When my family was in Germany in 1990, our friends pulled up to a stop light and obeyed a traffic signal that instructed them to turn off the engine to save fuel and spare the air. Brazil and Denmark have already attained energy independence from Middle East oil. Japan and Europe have fuel economy standards of 35 miles per gallon; the United States won't match that until 2020. In 2004, demand for scrap metal in China was so strong that manhole covers started disappearing from around the world; thieves stole them, chopped them up, and sold them to China. 150 covers went missing in Chicago. Every mile you drive your car you emit a pound of CO2 into the air (and China is adding 14,000 cars every day to its roads). Welcome to what Thomas Friedman calls Code Green.
Friedman has his critics. His breezy style, jingoistic cheerleading, and free market optimism about profit-motives can be irritating. Others haven't forgiven him for supporting the Iraq war or for his rosy prognosis about globalization. He has a whole chapter in his newest book about why going green will never be easy, but he specifically denies that Americans need to cut their consumption habits because he believes that capitalism can grow a bigger and cleaner pie for all. Everyone knows that America is by far the biggest eco-laggard, but he insists that we can be the world's leader. In a critical review in The New York Review of Books (November 6, 2008), Bill McKibben describes Friedman's vision as a "green fantasia." In the New Yorker (November 10, 2008), Ian Parker contrasts Friedman's carefully crafted persona as your Average Neighbor with his own eco-footprint, namely, the 11,400 square foot mansion he and his wife built a few years ago.
Still, if our country has any hope for mobilizing the general public in an environmental movement that would match the urgency of the civil rights movement, Thomas Friedman is probably as good as it gets. He's won three Pulitzer Prizes, and his books have been translated into thirty-four languages. He's done his homework and traversed the globe. For many readers, whatever Friedman writes deserves careful attention, and with the current crisis that's a good thing.

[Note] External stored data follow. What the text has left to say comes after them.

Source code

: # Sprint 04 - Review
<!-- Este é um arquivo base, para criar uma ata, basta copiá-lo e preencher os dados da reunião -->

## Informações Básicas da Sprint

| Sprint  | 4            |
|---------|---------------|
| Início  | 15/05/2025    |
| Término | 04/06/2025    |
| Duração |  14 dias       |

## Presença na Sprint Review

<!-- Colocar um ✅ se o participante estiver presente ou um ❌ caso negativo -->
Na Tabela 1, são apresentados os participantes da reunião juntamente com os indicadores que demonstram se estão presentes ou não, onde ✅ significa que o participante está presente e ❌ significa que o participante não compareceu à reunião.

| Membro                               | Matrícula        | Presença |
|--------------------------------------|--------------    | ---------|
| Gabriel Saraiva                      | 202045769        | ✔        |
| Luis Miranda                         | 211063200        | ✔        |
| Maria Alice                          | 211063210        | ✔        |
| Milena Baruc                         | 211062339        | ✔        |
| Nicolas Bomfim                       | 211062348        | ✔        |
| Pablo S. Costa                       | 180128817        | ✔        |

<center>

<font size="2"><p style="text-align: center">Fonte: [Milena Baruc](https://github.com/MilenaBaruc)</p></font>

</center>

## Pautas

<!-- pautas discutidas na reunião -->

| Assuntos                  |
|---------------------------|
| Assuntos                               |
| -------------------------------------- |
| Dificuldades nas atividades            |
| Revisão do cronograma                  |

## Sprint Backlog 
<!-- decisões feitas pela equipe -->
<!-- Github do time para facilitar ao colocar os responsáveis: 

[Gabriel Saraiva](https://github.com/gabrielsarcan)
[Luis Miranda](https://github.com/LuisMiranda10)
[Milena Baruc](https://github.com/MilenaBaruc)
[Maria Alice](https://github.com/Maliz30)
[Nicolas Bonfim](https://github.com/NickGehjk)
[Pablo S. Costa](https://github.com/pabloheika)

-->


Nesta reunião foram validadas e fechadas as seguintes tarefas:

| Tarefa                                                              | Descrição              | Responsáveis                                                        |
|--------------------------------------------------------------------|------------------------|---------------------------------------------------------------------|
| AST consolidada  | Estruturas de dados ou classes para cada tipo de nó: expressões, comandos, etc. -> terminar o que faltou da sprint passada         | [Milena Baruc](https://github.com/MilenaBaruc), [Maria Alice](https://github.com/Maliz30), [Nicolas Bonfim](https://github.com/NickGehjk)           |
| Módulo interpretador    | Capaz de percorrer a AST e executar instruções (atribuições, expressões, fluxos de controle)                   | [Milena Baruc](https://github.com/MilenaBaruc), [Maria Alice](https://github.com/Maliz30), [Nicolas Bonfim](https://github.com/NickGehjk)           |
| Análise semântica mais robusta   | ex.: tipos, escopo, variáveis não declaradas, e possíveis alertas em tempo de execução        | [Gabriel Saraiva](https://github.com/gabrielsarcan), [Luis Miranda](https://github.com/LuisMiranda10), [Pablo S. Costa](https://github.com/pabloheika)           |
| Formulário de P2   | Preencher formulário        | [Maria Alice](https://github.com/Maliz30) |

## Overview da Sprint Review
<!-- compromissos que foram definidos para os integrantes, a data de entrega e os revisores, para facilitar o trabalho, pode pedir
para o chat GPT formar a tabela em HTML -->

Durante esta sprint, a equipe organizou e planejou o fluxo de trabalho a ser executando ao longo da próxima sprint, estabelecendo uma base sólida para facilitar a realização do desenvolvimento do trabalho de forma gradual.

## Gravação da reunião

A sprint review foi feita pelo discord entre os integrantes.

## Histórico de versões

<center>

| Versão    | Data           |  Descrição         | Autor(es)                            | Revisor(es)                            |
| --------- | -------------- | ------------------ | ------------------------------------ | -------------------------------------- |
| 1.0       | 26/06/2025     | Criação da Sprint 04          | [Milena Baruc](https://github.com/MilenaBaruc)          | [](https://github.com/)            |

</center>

The "flattening" of the world that he described in The World is Flat (which has sold four million copies), global warming, and the population explosion all converge, says Friedman, to create five key problems — energy and natural resource supply and demand, petrodictatorships, climate change, energy poverty, and biodiversity loss. His book describes these problems with a blizzard of anecdotes, facts and figures, and then proposes how we can address them. Friedman sees both a global obligation but also a national opportunity for America to renew itself. There are many moving parts that must act in concert toward the same goal — governments, international treaties, free market and profit-motivated innovators, laws and legislators on the international, national and local levels, industry regulators, NGOs, personal virtue, civic activism, and bold leadership. Friedman describes himself as a "sober optimist," but he admits that there's a very thin line between dire pessimism that we've reached an irreversible tipping point due to apathy and inaction, and optimism that human ingenuity can rise to the occasion.